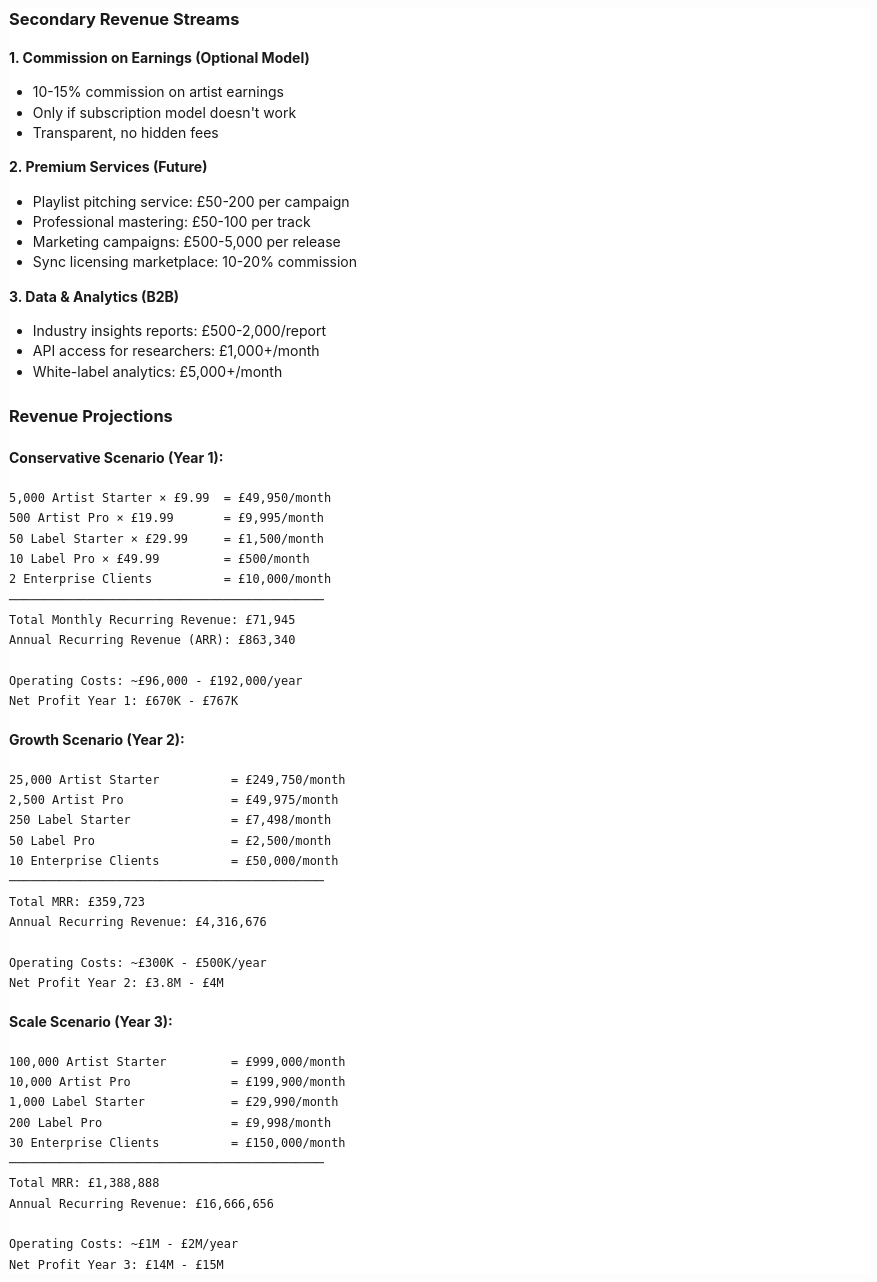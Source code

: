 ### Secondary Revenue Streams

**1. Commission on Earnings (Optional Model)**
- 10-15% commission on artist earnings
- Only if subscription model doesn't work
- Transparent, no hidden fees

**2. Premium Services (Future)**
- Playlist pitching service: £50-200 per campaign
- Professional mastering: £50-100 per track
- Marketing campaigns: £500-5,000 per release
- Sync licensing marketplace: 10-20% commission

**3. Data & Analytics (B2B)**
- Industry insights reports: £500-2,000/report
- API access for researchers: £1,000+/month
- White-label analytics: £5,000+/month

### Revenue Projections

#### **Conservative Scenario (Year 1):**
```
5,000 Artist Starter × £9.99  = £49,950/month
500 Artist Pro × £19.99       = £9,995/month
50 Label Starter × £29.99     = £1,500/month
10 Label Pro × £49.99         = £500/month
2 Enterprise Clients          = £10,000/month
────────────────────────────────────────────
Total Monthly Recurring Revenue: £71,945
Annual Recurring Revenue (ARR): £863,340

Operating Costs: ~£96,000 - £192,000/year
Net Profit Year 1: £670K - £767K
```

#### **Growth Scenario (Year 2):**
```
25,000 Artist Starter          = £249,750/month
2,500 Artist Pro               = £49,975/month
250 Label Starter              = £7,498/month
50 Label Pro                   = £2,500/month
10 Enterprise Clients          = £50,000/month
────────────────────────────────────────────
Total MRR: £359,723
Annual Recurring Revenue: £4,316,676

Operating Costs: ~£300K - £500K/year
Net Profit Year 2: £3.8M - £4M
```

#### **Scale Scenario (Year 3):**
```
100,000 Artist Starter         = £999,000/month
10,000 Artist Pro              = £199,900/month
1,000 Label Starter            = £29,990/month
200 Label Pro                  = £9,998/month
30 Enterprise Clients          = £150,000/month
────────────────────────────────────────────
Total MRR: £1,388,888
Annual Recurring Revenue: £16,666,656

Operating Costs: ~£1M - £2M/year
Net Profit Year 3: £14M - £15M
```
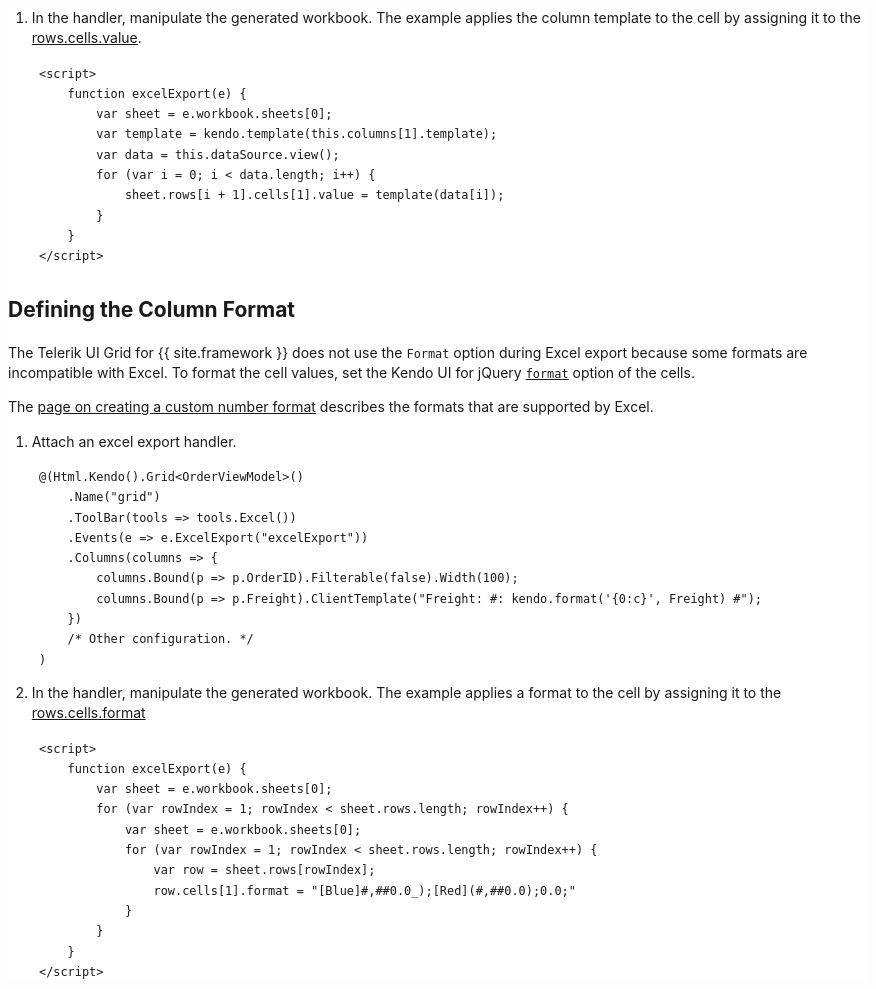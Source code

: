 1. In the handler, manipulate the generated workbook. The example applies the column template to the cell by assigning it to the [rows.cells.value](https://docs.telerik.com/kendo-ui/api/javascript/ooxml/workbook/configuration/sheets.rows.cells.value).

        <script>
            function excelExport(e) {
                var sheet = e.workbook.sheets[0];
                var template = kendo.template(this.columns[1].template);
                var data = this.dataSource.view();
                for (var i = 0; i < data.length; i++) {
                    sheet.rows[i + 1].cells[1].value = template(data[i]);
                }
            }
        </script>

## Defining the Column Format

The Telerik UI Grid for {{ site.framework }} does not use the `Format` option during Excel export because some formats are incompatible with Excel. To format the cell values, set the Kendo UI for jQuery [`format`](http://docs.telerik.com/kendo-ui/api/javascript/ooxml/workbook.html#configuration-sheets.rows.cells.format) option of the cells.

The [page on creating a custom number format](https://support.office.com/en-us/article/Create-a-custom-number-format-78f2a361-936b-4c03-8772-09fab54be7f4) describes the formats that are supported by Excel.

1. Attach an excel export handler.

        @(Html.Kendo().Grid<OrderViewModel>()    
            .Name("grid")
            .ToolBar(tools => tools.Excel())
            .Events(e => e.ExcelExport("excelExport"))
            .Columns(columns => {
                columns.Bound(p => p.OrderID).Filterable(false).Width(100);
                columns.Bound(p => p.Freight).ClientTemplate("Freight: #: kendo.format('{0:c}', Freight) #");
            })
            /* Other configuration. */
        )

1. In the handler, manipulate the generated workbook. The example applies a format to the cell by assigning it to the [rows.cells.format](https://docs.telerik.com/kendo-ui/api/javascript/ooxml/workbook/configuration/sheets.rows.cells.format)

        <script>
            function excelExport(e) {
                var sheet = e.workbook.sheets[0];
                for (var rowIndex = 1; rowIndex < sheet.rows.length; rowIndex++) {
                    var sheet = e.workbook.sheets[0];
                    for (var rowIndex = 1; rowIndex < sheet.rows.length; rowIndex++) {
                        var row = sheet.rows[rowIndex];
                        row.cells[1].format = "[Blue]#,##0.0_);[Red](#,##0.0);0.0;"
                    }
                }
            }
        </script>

____________

* [Assignment]:
Go through the records line by line and count those containing the string "Recurring". Give only the total.

* [Problem solution]:
4